WHAT IS BEING ASKED: A single number is the answer: the count of lines in the listing below that contain "execution".
[EXTRACTED ENTRIES Boundary: Start]
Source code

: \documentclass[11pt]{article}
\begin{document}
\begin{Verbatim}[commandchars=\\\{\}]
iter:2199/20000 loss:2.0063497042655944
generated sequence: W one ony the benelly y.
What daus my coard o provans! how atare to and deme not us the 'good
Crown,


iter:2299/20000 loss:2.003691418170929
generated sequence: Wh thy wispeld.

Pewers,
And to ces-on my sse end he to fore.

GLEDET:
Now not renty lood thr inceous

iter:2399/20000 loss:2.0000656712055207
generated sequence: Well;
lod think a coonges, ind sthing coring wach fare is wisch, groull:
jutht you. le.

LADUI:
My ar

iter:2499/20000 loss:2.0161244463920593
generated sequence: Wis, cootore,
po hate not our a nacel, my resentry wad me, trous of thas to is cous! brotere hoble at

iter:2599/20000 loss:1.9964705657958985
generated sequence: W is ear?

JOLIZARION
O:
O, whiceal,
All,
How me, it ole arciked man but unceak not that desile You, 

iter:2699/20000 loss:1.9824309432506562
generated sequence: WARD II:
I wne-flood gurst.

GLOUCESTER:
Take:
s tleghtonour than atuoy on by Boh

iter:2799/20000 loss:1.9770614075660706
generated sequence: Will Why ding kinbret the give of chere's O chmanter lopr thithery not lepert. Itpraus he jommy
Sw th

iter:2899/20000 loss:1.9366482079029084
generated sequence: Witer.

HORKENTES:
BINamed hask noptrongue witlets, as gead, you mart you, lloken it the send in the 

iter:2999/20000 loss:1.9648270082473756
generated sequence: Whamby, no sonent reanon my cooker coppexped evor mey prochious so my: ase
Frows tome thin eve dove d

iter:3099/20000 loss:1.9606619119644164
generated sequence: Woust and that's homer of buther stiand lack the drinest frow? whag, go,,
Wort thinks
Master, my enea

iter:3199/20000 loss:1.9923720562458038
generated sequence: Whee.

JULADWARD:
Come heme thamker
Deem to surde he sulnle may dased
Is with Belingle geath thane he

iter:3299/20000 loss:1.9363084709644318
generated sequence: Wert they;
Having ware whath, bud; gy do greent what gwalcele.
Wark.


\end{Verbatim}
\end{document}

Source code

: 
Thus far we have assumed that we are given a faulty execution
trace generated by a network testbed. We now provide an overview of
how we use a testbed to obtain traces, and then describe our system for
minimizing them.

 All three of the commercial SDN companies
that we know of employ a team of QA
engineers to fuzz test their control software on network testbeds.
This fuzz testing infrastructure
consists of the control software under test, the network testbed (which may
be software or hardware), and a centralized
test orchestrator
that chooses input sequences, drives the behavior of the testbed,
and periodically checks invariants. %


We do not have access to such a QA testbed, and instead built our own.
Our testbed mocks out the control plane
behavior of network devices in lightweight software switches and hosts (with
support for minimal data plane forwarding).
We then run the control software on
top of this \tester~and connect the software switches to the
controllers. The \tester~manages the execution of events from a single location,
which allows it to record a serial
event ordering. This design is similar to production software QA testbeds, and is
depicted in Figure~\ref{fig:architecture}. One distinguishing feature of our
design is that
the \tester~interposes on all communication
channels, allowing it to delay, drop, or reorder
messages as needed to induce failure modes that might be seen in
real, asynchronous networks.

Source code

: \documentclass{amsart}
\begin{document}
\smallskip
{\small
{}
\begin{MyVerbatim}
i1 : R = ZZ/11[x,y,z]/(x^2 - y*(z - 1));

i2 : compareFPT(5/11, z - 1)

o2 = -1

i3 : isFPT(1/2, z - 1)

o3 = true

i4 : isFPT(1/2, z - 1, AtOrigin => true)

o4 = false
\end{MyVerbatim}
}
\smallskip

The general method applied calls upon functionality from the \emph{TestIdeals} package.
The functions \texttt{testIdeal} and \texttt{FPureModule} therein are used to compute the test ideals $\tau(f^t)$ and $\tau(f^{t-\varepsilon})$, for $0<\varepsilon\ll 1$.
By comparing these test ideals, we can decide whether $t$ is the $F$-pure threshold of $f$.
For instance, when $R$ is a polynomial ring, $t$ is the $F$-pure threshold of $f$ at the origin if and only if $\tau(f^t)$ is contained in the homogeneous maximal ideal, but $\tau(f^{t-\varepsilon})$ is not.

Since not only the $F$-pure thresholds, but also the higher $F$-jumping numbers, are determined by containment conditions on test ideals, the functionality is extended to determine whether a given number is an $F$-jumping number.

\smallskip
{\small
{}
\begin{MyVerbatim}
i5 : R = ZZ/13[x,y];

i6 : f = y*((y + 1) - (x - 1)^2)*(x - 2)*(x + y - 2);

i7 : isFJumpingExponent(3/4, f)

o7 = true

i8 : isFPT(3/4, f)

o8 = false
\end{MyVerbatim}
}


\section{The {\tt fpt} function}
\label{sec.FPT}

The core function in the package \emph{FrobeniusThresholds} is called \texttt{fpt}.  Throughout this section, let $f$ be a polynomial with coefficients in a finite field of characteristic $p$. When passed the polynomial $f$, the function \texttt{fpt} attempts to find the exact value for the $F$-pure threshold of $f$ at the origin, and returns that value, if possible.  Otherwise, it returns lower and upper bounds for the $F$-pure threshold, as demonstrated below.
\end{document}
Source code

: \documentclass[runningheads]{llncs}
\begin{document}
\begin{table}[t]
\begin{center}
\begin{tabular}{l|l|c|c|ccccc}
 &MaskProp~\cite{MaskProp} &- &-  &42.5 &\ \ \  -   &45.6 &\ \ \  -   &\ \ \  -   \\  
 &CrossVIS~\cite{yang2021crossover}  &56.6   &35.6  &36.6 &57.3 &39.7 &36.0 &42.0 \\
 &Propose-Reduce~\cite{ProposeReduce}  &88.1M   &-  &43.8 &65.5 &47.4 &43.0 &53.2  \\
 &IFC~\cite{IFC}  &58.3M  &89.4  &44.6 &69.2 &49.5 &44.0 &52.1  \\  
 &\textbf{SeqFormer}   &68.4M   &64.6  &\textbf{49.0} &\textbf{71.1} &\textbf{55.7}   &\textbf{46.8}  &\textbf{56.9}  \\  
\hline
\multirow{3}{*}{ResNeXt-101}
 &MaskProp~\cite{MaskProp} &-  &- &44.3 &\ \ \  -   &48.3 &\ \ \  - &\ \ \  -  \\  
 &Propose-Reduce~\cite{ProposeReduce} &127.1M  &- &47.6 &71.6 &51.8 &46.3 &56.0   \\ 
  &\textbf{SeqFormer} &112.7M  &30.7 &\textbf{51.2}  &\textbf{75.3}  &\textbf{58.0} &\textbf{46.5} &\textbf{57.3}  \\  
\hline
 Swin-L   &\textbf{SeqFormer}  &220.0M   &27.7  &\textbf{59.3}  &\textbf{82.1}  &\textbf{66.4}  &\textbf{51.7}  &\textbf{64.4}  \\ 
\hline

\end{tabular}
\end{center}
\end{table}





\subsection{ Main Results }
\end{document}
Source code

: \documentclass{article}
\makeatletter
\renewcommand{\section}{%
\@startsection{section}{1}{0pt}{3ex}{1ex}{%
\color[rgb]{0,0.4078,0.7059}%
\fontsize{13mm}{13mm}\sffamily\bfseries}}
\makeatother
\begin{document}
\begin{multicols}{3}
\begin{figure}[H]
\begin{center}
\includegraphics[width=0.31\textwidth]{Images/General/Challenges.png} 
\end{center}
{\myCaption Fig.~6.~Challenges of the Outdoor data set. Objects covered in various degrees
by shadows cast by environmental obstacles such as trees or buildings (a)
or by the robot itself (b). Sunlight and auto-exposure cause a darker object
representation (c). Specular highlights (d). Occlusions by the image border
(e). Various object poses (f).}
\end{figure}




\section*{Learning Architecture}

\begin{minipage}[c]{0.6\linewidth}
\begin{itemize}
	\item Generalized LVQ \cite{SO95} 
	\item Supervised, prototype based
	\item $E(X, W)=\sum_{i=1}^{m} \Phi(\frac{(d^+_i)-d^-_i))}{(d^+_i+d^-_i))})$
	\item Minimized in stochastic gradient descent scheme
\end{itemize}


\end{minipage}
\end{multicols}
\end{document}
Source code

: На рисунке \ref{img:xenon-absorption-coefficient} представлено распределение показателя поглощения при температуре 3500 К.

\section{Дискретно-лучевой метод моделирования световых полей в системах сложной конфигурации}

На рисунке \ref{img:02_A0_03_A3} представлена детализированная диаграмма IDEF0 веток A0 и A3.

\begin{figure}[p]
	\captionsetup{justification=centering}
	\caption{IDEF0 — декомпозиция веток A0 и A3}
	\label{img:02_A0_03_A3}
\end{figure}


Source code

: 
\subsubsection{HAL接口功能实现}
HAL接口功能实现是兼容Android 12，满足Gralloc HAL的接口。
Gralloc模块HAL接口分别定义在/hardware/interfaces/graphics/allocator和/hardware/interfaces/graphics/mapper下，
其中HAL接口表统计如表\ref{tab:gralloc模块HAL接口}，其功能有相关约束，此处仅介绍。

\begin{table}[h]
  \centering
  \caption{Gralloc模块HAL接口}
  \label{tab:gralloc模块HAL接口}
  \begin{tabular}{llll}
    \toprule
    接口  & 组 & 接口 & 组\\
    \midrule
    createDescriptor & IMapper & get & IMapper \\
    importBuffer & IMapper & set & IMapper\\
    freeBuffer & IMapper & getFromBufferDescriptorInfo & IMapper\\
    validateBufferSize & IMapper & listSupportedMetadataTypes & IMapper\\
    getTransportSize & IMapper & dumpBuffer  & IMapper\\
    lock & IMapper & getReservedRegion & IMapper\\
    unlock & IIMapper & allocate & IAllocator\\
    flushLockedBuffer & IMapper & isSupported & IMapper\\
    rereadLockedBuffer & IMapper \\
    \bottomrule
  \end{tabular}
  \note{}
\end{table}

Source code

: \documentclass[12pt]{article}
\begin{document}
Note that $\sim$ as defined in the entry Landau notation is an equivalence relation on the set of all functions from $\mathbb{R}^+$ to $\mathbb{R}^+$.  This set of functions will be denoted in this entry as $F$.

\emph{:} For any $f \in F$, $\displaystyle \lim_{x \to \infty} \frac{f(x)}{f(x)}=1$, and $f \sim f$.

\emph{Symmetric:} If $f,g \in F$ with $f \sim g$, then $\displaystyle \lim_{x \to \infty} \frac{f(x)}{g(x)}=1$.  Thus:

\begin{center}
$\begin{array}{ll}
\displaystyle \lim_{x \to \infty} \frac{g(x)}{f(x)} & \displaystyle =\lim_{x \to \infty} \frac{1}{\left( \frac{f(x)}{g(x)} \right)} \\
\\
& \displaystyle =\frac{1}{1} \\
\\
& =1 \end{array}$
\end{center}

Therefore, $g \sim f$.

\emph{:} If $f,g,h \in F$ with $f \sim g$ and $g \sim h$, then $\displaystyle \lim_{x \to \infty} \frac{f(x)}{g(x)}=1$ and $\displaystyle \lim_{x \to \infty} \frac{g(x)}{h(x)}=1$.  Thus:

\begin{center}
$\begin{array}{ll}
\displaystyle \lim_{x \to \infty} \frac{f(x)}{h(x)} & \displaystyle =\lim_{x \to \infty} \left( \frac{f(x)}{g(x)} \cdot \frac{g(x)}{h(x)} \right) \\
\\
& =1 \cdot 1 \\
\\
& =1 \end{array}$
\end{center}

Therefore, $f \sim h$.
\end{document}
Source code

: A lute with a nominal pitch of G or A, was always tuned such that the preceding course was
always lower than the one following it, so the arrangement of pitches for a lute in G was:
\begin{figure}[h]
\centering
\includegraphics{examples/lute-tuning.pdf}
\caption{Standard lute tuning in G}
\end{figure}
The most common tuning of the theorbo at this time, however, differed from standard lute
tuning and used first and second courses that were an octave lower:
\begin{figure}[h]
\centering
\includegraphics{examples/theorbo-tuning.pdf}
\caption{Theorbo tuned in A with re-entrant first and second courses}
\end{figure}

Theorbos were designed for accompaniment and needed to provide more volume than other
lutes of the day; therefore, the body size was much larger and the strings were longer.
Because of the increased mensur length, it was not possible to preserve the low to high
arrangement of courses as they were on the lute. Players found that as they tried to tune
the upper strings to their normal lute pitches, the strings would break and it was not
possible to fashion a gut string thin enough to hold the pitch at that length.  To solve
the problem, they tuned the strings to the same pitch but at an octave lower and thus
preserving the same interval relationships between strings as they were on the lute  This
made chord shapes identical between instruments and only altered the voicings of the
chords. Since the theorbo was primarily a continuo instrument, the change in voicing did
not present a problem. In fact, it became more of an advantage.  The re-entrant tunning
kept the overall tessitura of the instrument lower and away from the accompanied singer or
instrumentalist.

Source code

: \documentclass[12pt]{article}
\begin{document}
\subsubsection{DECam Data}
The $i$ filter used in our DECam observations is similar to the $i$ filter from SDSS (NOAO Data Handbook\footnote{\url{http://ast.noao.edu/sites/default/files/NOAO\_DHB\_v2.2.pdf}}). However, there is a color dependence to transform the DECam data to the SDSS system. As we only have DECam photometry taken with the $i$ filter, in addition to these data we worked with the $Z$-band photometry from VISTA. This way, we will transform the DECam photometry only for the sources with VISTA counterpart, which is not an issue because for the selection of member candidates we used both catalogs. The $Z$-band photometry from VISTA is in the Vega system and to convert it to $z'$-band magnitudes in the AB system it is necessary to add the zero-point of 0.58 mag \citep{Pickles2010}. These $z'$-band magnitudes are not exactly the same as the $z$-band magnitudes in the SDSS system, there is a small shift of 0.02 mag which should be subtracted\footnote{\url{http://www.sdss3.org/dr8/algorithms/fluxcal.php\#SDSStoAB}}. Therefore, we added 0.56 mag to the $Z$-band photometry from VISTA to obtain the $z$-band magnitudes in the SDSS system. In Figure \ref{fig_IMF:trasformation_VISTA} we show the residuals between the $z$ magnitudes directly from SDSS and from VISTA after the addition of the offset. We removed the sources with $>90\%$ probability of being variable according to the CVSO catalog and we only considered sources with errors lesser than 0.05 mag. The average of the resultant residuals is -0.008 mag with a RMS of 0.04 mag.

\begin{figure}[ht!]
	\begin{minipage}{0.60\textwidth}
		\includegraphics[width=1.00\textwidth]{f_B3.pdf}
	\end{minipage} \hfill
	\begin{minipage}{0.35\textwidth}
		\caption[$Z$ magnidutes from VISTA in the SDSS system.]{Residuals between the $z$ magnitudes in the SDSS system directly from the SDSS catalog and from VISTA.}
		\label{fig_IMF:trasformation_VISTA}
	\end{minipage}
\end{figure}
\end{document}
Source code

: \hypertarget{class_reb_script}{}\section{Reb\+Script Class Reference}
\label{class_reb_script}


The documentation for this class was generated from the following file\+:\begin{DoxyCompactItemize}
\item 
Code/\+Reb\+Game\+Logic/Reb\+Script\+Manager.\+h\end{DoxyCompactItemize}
[EXTRACTED ENTRIES Boundary: End]
ANSWER TO THIS TASK: 2